Yesterday afternoon I sat down with a comic writer buddy of mine who happened to be in town, and he said that a lot of people who write for comics got started by commissioning fan art from people to try to establish a professional relationship. Apparently big-name comics editors do this all the time too. So it seems that, for my second goal at least, I'm in good company.
Interestingly enough, he added that he's noticed that there's a gendered component to the willingness of artists to accept large commission jobs. Many female artists, who have internalized the stigmas of what he (somewhat uncharitably) called "the unpaid fandom ghetto," will balk at the offer of real money, or they'll accept the fee but never return the work because they obsess over whether it's "good enough." Meanwhile, most male artists will take the money and do the thing. I've never tried to work with a male artist, so I don't have any points of comparison, but I can't help but wonder whether there's some truth to this...?
no subject
Date: 2016-09-07 12:24 am (UTC)But I bet a lot of it is related to the fact that women's work is in fandom because that is where women's work is welcome--our work is inherently devalued, in the capitalist sense, by the fact that we do it for free in fandom. Then again, we do it for free in fandom because capitalism doesn't want us, so there's probably some substantial chicken-and-egg happening there.
no subject
Date: 2016-09-08 02:29 pm (UTC)THAT ABOUT SUMS IT UP.
For what it's worth, I just nudged an artist who's working on a commission project to accept another $100 because I felt so damn guilty for underpaying her for her work. That sort of thing is so awkward, and I'm so glad she accepted.

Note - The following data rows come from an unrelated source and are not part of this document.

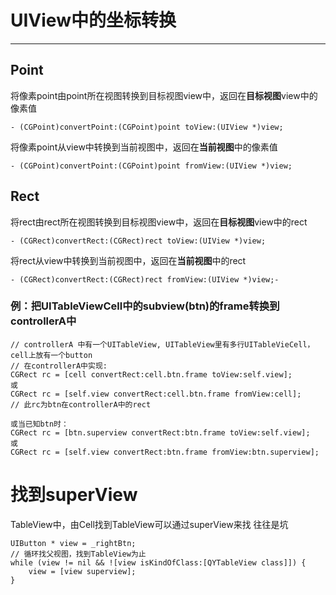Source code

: # UIView中的坐标转换
----

## Point
将像素point由point所在视图转换到目标视图view中，返回在**目标视图**view中的像素值

```
- (CGPoint)convertPoint:(CGPoint)point toView:(UIView *)view;
```

将像素point从view中转换到当前视图中，返回在**当前视图**中的像素值

```
- (CGPoint)convertPoint:(CGPoint)point fromView:(UIView *)view;
```

## Rect
将rect由rect所在视图转换到目标视图view中，返回在**目标视图**view中的rect

```
- (CGRect)convertRect:(CGRect)rect toView:(UIView *)view;
```
将rect从view中转换到当前视图中，返回在**当前视图**中的rect

```
- (CGRect)convertRect:(CGRect)rect fromView:(UIView *)view;- 
```


### 例：把UITableViewCell中的subview(btn)的frame转换到 controllerA中
```
// controllerA 中有一个UITableView, UITableView里有多行UITableVieCell，cell上放有一个button
// 在controllerA中实现:
CGRect rc = [cell convertRect:cell.btn.frame toView:self.view];
或
CGRect rc = [self.view convertRect:cell.btn.frame fromView:cell];
// 此rc为btn在controllerA中的rect

或当已知btn时：
CGRect rc = [btn.superview convertRect:btn.frame toView:self.view];
或
CGRect rc = [self.view convertRect:btn.frame fromView:btn.superview];
```



# 找到superView
TableView中，由Cell找到TableView可以通过superView来找
往往是坑

```
UIButton * view = _rightBtn;
// 循环找父视图，找到TableView为止
while (view != nil && ![view isKindOfClass:[QYTableView class]]) {
    view = [view superview];
}
```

Thank you for the link, by the way. I have Thoughts And Feelings about K.C. Alexander, who I discovered several months ago in the process of following people's bookmarks on AO3. The short version is that, while I would never deny that the publishing industry in the United States is horribly and overtly sexist (and racist, and classist, etc), I think Alexander is also struggling with being a true pioneer in bridging the gap between fanfic and profic. I mean, there have been plenty of men and women (like Diane Duane, my hero) who have gone from writing what is essentially licensed fanfic to getting their own original stories published, but I think Alexander is doing something special and unique in refusing to edit out the sensibilities of contemporary fanfic in her profic. Diagetic gender roles are a large part of this, of course, but she's also breaking many strongly established genre conventions with tone and structure, which I think - based on my own experience as an editor - the editors she's complaining about are reacting to much more strongly than they would be to any sort of entrenched distrust of Strong Female Protagonists. Editors and agents are not bad people, but it takes time for the market to evolve. Thank goodness that someone like Alexander, who seems to be filled with enough energy to power a small island nation, is out there fighting the good fight for change and recognition, because I would very much like to follow in her footsteps.